:: INSTRUCTIONS TO FOLLOW ::
Please return the listing exactly as it stands, skipping any pictures.

* * * * *

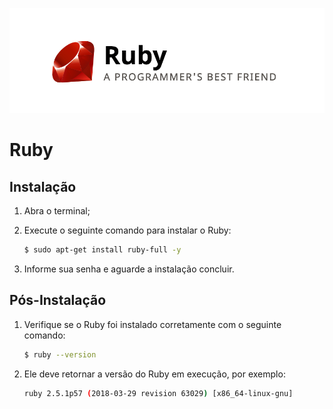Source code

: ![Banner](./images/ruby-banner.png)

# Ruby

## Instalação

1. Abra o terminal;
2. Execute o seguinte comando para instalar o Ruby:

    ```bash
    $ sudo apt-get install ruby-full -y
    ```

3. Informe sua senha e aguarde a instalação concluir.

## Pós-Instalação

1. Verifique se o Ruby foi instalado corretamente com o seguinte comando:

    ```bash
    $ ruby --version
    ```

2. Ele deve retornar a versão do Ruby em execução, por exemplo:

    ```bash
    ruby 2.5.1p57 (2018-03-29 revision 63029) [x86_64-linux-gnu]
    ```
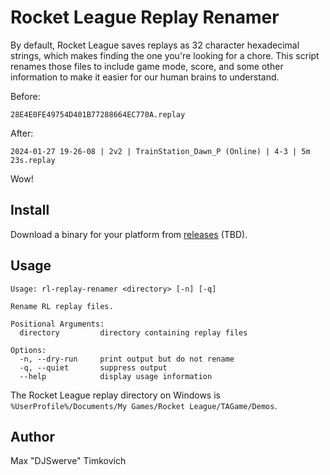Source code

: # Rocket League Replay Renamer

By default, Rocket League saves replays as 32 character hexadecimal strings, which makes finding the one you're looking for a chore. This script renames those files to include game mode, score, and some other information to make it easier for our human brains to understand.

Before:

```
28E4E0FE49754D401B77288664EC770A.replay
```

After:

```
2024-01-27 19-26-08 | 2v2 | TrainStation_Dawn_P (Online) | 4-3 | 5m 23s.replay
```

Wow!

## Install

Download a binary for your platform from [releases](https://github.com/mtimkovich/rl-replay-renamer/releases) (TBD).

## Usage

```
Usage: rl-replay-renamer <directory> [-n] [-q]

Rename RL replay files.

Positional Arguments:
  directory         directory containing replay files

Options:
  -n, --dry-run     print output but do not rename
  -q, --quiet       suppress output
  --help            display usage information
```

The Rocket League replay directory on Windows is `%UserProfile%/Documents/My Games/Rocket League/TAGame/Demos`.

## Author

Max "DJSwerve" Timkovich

* * * * *

:: RESULT OF THIS EXERCISE ::
Source code

: ![Banner](./images/ruby-banner.png)

# Ruby

## Instalação

1. Abra o terminal;
2. Execute o seguinte comando para instalar o Ruby:

    ```bash
    $ sudo apt-get install ruby-full -y
    ```

3. Informe sua senha e aguarde a instalação concluir.

## Pós-Instalação

1. Verifique se o Ruby foi instalado corretamente com o seguinte comando:

    ```bash
    $ ruby --version
    ```

2. Ele deve retornar a versão do Ruby em execução, por exemplo:

    ```bash
    ruby 2.5.1p57 (2018-03-29 revision 63029) [x86_64-linux-gnu]
    ```
Source code

: # Rocket League Replay Renamer

By default, Rocket League saves replays as 32 character hexadecimal strings, which makes finding the one you're looking for a chore. This script renames those files to include game mode, score, and some other information to make it easier for our human brains to understand.

Before:

```
28E4E0FE49754D401B77288664EC770A.replay
```

After:

```
2024-01-27 19-26-08 | 2v2 | TrainStation_Dawn_P (Online) | 4-3 | 5m 23s.replay
```

Wow!

## Install

Download a binary for your platform from [releases](https://github.com/mtimkovich/rl-replay-renamer/releases) (TBD).

## Usage

```
Usage: rl-replay-renamer <directory> [-n] [-q]

Rename RL replay files.

Positional Arguments:
  directory         directory containing replay files

Options:
  -n, --dry-run     print output but do not rename
  -q, --quiet       suppress output
  --help            display usage information
```

The Rocket League replay directory on Windows is `%UserProfile%/Documents/My Games/Rocket League/TAGame/Demos`.

## Author

Max "DJSwerve" Timkovich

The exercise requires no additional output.